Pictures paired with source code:
========================
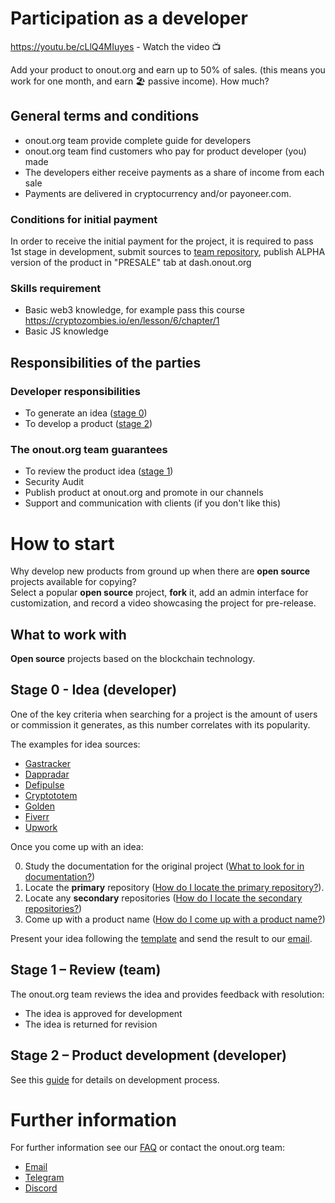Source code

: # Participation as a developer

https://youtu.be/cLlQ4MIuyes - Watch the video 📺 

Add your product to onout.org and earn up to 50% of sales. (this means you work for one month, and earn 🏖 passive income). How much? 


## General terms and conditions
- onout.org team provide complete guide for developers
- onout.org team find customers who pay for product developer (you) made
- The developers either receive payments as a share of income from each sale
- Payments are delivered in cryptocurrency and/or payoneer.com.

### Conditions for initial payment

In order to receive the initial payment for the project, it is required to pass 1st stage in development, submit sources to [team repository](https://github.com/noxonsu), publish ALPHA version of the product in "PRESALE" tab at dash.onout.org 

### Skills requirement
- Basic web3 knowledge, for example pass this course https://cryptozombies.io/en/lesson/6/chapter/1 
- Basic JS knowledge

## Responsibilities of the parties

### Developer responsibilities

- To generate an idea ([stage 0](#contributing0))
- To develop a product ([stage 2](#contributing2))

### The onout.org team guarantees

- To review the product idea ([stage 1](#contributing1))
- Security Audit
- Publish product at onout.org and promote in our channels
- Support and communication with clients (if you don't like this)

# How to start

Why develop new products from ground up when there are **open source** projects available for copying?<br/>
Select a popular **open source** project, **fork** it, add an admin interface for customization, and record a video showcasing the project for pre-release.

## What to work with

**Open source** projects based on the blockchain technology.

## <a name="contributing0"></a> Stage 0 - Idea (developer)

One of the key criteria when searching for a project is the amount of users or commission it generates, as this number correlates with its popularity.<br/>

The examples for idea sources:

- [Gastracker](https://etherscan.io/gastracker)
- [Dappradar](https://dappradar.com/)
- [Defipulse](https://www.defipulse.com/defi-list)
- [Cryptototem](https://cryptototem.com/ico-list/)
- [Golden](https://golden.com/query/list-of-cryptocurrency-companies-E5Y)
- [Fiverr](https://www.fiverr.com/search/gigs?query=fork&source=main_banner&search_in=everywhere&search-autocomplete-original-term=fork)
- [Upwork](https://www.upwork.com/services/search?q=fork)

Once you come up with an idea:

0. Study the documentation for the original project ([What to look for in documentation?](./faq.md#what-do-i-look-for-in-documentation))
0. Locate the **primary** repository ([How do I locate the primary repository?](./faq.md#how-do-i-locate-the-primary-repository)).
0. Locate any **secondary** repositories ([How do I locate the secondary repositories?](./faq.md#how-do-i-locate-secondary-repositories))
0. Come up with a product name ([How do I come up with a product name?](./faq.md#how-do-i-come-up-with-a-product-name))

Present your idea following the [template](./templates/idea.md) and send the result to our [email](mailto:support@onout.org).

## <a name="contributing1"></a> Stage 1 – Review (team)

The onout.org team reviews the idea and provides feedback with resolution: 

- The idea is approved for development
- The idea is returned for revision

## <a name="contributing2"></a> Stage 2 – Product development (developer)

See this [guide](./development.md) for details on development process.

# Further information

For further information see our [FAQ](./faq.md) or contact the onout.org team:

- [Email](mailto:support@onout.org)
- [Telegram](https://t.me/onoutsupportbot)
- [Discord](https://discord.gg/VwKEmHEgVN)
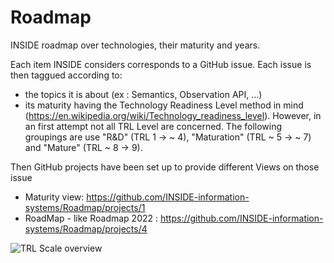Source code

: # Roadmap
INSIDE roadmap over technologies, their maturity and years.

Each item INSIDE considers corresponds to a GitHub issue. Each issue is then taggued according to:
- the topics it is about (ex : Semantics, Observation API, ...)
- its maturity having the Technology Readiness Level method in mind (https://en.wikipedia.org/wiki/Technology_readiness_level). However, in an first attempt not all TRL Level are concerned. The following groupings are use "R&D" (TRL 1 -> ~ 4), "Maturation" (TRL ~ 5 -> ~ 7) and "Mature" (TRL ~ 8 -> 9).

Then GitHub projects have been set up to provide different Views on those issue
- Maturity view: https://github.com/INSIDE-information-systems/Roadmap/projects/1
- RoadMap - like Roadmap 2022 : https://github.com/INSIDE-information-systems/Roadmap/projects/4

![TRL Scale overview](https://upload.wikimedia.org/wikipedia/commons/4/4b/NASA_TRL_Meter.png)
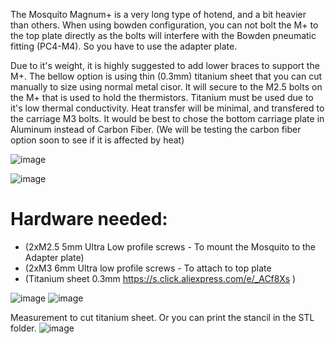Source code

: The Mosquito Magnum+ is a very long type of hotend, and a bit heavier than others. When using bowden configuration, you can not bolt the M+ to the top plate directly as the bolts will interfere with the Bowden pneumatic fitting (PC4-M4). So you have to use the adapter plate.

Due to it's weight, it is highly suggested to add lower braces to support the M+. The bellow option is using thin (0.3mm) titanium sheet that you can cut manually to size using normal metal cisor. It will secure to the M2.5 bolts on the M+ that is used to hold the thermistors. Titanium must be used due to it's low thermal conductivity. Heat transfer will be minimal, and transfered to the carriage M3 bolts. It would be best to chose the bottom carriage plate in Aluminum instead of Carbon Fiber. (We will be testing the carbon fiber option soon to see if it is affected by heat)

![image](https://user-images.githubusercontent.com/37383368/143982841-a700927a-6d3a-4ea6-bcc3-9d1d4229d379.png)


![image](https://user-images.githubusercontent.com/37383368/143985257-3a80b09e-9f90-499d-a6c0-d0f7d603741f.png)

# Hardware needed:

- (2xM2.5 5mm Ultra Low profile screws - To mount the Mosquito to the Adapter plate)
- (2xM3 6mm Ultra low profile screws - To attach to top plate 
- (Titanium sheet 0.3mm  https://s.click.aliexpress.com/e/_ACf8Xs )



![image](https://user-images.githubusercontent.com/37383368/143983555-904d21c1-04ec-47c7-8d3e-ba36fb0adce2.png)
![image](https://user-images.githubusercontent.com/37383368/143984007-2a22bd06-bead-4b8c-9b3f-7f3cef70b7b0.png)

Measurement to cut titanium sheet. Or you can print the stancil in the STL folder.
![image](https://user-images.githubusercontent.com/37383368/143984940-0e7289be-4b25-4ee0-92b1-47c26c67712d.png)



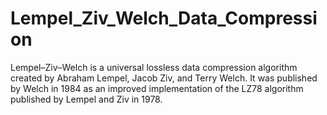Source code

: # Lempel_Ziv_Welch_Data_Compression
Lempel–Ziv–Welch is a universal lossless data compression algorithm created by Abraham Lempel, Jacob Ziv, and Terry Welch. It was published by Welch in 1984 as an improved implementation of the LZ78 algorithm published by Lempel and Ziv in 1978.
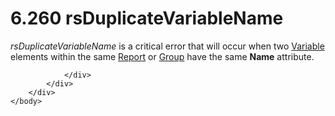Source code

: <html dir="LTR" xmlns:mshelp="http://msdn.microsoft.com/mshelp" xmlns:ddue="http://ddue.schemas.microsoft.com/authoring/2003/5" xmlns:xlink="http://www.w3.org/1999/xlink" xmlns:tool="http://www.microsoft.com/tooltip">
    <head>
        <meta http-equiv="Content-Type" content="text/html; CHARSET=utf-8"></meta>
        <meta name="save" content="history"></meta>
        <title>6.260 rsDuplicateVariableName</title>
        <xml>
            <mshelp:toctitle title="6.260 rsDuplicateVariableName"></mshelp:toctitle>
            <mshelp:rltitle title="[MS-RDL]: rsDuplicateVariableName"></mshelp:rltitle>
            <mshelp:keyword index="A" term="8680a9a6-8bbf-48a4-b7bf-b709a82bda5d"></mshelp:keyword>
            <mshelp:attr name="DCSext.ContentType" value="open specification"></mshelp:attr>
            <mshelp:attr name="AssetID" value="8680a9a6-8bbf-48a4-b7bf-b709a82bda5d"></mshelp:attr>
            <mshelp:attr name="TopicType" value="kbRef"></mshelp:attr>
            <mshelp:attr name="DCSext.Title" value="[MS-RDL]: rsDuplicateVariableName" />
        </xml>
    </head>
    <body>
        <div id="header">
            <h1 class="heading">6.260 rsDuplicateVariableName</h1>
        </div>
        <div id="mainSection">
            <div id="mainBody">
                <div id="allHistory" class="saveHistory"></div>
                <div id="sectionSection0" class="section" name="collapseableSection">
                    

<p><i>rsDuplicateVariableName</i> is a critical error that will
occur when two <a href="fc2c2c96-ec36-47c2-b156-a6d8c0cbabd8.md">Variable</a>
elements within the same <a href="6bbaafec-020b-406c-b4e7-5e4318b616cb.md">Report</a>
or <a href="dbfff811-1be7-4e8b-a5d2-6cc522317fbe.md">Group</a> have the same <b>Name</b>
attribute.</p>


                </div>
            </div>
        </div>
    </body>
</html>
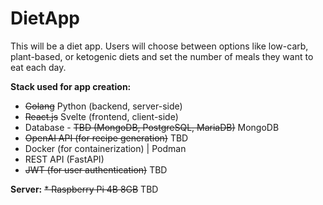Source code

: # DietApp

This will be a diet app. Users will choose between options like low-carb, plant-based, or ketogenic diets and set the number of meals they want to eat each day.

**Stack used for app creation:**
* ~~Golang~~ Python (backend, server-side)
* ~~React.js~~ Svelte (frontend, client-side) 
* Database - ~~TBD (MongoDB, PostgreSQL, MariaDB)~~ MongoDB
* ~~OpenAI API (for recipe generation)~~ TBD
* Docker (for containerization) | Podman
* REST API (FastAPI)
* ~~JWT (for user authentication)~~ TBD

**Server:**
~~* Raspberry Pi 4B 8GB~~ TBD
========================
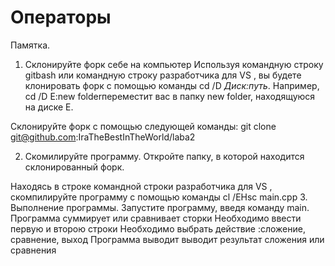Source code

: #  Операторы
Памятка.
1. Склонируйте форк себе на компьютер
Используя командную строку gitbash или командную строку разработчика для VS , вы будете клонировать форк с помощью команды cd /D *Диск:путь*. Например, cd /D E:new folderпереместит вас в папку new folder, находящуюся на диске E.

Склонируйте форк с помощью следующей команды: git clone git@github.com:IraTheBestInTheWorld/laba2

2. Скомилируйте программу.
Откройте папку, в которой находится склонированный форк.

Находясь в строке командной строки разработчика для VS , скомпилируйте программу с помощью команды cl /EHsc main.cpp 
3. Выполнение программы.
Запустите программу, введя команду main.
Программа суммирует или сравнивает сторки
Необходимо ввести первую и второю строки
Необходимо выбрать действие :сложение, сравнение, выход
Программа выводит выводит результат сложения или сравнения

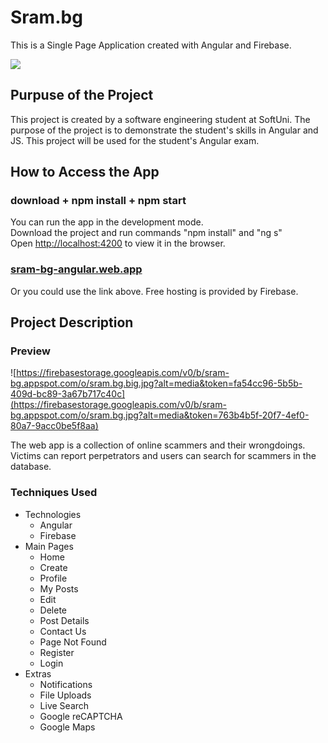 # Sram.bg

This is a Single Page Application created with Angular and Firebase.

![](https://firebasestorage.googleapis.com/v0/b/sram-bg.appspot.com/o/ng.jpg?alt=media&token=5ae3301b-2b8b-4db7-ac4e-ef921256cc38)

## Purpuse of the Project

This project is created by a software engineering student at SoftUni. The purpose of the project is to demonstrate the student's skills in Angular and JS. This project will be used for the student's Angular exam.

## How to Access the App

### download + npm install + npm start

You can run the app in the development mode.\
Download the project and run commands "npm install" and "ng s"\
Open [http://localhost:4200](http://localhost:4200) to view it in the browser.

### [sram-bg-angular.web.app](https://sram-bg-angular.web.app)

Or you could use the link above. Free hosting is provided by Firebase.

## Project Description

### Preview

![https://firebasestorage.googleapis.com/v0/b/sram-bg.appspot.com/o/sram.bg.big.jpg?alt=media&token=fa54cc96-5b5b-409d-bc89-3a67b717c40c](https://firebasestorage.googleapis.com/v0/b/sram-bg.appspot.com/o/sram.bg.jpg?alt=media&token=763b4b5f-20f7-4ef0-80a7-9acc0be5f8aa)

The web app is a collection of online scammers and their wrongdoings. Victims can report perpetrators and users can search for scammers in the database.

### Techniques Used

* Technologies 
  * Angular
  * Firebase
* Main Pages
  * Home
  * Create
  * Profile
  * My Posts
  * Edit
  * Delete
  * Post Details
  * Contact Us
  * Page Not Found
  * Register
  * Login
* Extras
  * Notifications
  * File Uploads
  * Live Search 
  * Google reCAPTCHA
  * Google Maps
========================
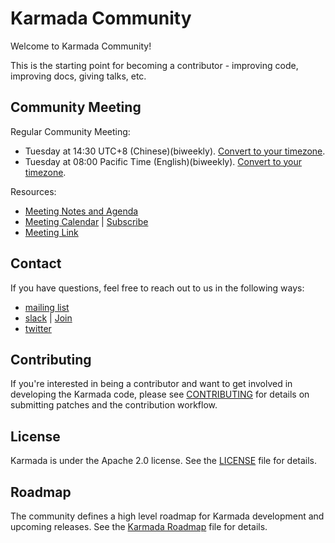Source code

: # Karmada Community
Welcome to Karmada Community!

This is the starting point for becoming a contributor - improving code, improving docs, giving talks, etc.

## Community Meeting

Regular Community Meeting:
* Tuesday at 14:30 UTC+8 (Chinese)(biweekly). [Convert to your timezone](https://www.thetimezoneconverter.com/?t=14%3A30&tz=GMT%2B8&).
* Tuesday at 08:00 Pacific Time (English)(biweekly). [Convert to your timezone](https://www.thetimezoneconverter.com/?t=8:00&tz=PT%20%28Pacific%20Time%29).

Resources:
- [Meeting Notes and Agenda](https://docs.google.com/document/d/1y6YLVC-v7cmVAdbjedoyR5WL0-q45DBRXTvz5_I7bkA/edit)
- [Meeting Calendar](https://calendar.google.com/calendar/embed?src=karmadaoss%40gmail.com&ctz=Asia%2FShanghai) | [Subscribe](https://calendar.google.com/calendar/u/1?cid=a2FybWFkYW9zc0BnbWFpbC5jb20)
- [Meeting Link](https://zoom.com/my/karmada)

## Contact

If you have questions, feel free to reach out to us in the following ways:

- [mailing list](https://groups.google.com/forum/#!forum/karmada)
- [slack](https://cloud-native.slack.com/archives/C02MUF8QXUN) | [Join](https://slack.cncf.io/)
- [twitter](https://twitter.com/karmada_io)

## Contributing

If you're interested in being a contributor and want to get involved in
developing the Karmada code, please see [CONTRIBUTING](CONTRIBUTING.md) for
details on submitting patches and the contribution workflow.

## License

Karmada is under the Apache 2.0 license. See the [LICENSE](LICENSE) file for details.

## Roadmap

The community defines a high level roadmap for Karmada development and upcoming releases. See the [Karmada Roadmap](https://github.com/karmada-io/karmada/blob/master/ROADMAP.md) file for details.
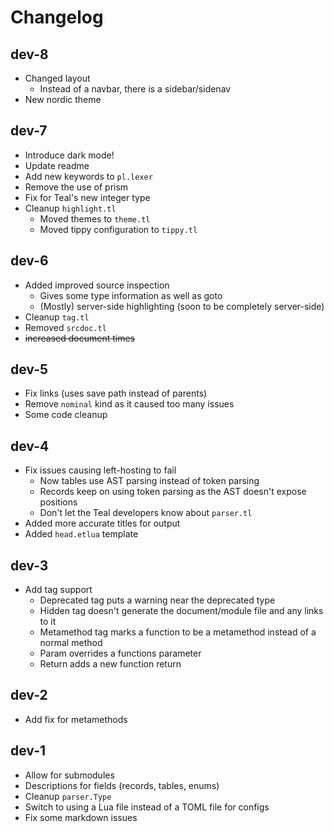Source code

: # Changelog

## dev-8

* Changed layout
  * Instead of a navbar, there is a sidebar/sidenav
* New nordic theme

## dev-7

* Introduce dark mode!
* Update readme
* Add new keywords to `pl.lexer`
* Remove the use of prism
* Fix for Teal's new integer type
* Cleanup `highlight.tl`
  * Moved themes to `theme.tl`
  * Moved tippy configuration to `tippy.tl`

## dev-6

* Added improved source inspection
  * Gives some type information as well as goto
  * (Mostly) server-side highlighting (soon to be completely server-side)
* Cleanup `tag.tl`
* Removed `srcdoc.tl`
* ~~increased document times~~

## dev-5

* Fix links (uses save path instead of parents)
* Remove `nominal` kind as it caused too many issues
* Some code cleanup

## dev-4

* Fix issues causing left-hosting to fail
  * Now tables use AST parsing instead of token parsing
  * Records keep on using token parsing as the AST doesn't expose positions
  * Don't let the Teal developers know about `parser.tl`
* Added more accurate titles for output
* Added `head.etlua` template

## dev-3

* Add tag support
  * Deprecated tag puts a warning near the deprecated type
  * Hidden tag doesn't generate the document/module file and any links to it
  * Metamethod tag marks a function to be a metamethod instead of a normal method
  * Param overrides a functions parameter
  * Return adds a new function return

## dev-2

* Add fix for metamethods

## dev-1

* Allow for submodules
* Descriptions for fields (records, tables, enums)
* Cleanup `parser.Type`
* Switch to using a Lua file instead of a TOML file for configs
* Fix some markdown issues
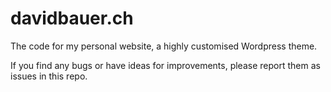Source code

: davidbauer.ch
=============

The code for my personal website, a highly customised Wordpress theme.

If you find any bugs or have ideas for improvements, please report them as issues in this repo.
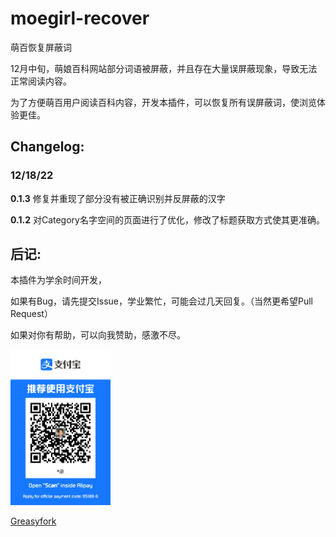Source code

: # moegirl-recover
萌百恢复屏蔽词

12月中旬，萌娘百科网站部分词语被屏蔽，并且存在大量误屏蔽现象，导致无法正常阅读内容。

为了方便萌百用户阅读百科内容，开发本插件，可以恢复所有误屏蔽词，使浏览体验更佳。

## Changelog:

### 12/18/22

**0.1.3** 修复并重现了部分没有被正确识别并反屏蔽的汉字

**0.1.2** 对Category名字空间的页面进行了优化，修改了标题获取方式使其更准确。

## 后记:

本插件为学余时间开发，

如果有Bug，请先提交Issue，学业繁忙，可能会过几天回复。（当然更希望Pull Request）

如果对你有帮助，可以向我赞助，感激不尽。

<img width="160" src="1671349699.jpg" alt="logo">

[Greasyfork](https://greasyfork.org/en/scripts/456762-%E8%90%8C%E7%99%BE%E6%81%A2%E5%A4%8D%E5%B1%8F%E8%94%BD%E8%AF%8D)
========================
▸ PROBLEM STATEMENT: Where does the word "token" appear in the records? Copy every line that holds it.

▸ OUTPUT BELOW:
![](https://firebasestorage.googleapis.com/v0/b/sram-bg.appspot.com/o/ng.jpg?alt=media&token=5ae3301b-2b8b-4db7-ac4e-ef921256cc38)
![https://firebasestorage.googleapis.com/v0/b/sram-bg.appspot.com/o/sram.bg.big.jpg?alt=media&token=fa54cc96-5b5b-409d-bc89-3a67b717c40c](https://firebasestorage.googleapis.com/v0/b/sram-bg.appspot.com/o/sram.bg.jpg?alt=media&token=763b4b5f-20f7-4ef0-80a7-9acc0be5f8aa)
  * Now tables use AST parsing instead of token parsing
  * Records keep on using token parsing as the AST doesn't expose positions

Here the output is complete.